◆ Required action:
Find and copy each line of the data that includes "Fred".

(Dataset entries)
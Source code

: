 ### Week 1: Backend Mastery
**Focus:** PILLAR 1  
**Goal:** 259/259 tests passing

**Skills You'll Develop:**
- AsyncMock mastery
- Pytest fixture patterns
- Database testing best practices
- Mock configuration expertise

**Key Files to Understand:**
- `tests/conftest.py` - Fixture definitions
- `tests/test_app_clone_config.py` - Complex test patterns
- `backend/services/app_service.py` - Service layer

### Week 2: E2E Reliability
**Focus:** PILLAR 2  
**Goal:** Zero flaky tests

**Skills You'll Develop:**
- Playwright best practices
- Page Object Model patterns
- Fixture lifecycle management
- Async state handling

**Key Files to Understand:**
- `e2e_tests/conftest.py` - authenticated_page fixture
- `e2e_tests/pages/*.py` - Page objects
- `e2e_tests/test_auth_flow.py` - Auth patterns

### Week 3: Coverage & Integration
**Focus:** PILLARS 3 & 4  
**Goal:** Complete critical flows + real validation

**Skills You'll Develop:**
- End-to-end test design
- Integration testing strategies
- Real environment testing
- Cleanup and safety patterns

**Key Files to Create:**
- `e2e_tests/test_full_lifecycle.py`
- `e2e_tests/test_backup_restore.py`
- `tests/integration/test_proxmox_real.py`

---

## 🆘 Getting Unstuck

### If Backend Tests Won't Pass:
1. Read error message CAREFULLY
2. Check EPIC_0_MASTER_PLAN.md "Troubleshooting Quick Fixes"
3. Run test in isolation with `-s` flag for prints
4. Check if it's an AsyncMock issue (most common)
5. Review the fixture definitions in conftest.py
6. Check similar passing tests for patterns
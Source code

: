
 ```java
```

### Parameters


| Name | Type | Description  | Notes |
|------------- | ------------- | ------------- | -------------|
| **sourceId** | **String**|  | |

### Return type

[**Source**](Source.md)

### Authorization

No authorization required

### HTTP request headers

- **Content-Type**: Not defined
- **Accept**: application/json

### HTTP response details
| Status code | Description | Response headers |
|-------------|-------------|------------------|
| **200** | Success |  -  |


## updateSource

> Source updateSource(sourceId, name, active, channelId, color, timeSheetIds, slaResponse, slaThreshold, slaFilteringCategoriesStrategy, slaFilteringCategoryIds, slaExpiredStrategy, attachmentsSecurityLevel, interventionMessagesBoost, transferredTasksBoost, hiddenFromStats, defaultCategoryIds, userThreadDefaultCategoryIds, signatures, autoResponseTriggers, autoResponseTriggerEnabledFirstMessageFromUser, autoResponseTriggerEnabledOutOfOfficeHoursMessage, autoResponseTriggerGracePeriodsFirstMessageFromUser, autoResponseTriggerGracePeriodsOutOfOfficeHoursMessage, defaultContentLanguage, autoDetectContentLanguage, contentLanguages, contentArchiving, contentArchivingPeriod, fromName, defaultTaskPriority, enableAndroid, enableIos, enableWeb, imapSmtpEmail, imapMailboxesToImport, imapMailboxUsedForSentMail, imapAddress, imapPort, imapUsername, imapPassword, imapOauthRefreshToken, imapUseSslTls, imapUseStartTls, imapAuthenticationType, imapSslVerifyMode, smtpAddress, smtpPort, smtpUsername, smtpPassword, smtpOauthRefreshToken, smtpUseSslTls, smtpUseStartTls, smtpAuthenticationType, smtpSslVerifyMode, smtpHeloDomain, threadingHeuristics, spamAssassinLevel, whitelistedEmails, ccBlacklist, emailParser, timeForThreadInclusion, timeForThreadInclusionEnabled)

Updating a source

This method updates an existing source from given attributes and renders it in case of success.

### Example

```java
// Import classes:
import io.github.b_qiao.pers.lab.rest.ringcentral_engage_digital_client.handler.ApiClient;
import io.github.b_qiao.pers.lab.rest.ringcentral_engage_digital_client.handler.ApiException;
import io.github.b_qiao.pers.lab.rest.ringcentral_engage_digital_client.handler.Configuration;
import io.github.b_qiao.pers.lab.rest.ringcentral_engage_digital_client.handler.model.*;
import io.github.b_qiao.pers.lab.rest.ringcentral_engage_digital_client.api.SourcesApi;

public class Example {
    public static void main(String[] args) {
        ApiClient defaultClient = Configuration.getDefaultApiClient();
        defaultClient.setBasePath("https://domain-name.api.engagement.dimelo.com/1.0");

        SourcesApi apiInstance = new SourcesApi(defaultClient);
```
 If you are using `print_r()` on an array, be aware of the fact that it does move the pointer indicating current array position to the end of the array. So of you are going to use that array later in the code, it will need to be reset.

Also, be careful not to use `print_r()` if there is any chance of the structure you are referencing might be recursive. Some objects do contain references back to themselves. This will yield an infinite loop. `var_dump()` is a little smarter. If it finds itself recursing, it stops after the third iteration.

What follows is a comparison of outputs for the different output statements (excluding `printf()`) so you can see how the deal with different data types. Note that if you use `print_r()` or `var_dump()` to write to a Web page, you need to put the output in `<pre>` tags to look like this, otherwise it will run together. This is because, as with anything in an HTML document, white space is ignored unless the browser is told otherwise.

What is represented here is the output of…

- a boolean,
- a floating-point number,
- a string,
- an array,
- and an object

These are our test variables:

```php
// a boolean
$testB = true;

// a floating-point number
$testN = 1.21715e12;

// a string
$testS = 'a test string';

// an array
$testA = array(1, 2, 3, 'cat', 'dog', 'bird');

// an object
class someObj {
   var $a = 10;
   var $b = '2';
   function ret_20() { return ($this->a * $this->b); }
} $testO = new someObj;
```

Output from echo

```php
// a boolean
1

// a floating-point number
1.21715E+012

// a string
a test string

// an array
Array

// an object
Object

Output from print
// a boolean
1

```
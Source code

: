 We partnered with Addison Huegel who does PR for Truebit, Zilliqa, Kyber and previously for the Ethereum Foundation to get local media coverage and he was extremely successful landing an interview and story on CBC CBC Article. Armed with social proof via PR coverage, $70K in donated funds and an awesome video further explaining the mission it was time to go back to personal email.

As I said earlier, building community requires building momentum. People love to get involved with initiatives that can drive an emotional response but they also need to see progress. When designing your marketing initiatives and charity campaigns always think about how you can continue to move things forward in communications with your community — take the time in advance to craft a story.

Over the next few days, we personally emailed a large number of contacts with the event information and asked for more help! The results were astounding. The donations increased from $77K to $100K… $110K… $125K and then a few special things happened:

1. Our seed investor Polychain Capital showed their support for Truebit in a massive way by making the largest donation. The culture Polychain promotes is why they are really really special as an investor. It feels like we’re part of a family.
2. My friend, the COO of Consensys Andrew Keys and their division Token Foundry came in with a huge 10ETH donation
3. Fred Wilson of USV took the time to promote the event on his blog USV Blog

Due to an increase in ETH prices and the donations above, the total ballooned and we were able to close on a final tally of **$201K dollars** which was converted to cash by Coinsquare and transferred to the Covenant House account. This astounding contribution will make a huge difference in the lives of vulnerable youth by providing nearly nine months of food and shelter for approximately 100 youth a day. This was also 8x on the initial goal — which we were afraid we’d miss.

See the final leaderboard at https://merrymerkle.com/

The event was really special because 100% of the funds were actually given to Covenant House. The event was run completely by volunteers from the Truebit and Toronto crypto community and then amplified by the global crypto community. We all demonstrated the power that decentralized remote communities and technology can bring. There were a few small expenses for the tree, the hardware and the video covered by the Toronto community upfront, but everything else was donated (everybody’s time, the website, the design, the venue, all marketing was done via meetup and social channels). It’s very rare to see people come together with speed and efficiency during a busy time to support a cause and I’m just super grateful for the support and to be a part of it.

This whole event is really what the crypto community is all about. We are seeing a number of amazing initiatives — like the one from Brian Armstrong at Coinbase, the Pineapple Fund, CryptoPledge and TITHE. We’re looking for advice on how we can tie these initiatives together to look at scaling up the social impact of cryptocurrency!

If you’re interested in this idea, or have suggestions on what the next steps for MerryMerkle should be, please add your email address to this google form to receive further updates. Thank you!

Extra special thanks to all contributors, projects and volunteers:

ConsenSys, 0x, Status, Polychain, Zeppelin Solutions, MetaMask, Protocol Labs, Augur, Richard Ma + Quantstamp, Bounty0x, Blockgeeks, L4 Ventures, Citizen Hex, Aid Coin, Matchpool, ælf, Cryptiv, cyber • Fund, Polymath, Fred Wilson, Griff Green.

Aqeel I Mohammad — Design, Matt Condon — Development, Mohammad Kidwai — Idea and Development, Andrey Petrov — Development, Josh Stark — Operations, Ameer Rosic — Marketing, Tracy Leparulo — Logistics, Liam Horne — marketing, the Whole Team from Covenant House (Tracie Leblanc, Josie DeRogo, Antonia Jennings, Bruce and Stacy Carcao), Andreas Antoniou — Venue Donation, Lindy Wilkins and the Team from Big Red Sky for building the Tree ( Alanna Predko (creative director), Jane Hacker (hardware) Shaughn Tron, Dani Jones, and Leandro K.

◆ Written solution:
3. Fred Wilson of USV took the time to promote the event on his blog USV Blog
ConsenSys, 0x, Status, Polychain, Zeppelin Solutions, MetaMask, Protocol Labs, Augur, Richard Ma + Quantstamp, Bounty0x, Blockgeeks, L4 Ventures, Citizen Hex, Aid Coin, Matchpool, ælf, Cryptiv, cyber • Fund, Polymath, Fred Wilson, Griff Green.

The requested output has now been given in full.